The good news is NVIDIA GPUs support all precision formats (above), so users can accelerate every workload optimally.
Last year, the IEEE P3109 committee started work on an industry standard for precision formats used in machine learning. This work could take another year or two.
Some Sims Shine at Lower Precision
While FP64 remains popular for simulations, many use lower-precision math when it delivers useful results faster.
For example, researchers run in FP32 a popular simulator for car crashes, LS-Dyna from Ansys. Genomics is another field that tends to prefer lower-precision math.
In addition, many traditional simulations are starting to adopt AI for at least part of their workflows. As workloads shift towards AI, supercomputers need to support lower precision to run these emerging applications well.
Benchmarks Evolve With Workloads
Recognizing these changes, researchers including Jack Dongarra — the 2021 Turing award winner and a contributor to HPL — debuted HPL-AI in 2019. It’s a new benchmark that’s better for measuring these new workloads.
“Mixed-precision techniques have become increasingly important to improve the computing efficiency of supercomputers, both for traditional simulations with iterative refinement techniques as well as for AI applications,” Dongarra said in a 2019 blog. “Just as HPL allows benchmarking of double-precision capabilities, this new approach based on HPL allows benchmarking of mixed-precision capabilities of supercomputers at scale.”
Thomas Lippert, director of the Jülich Supercomputing Center, agreed.
“We’re using the HPL-AI benchmark because it’s a good measure of the mixed-precision work in a growing number of our AI and scientific workloads — and it reflects accurate 64-bit floating point results, too,” he said in a blog posted last year.
Today’s Exaflop Systems
In a June report, 20 supercomputer centers around the world reported their HPL-AI results, three of them delivering more than an exaflop.
One of those systems, a supercomputer at Oak Ridge National Laboratory, also exceeded an exaflop in FP64 performance on HPL.

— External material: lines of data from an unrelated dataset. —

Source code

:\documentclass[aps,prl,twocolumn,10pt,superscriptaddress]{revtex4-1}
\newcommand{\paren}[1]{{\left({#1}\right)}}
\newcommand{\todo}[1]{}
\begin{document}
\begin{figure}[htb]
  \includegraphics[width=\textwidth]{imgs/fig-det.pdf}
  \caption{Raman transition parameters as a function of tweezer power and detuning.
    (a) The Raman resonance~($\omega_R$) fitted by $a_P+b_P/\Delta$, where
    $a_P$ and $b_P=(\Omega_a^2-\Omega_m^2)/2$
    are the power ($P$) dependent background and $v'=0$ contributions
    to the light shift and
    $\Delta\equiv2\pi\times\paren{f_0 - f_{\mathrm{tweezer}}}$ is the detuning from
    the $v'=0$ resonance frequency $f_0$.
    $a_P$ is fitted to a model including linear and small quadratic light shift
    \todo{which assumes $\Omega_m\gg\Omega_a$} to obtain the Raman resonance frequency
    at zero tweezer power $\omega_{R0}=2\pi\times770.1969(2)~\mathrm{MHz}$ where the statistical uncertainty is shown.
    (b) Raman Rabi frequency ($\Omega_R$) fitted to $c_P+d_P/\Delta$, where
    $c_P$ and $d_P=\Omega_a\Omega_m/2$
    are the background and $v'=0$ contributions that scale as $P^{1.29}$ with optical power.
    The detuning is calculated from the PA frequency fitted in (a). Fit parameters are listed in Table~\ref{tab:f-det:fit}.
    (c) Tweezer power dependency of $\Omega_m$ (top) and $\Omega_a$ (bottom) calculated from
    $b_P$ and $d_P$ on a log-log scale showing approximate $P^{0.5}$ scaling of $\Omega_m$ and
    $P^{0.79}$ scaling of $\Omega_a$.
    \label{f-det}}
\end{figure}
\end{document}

Two years ago, a very unconventional system was the first to hit an exaflop. The crowd-sourced supercomputer assembled by the Folding@home consortium passed the milestone after it put out a call for help fighting the COVID-19 pandemic and was deluged with donated time on more than a million computers.
Exaflop in Theory and Practice
Since then, many organizations have installed supercomputers that deliver more than an exaflop in theoretical peak performance. It’s worth noting that the TOP500 list reports both Rmax (actual) and Rpeak (theoretical) scores.
Rmax is simply the best performance a computer actually demonstrated.
Rpeak is a system’s top theoretical performance if everything could run at its highest possible level, something that almost never really happens. It’s typically calculated by multiplying the number of processors in a system by their clock speed, then multiplying the result by the number of floating point operations the processors can perform in one second.
So, if someone says their system can do an exaflop, consider asking if that’s using Rmax (actual) or Rpeak (theoretical).
Many Metrics in the Exaflop Age
It’s another one of the many nuances in this new exascale era.
And it’s worth noting that HPL and HPL-AI are synthetic benchmarks, meaning they measure performance on math routines, not real-world applications. Other benchmarks, like MLPerf, are based on real-world workloads.
In the end, the best measure of a system’s performance, of course, is how well it runs a user’s applications. That’s a measure not based on exaflops, but on ROI.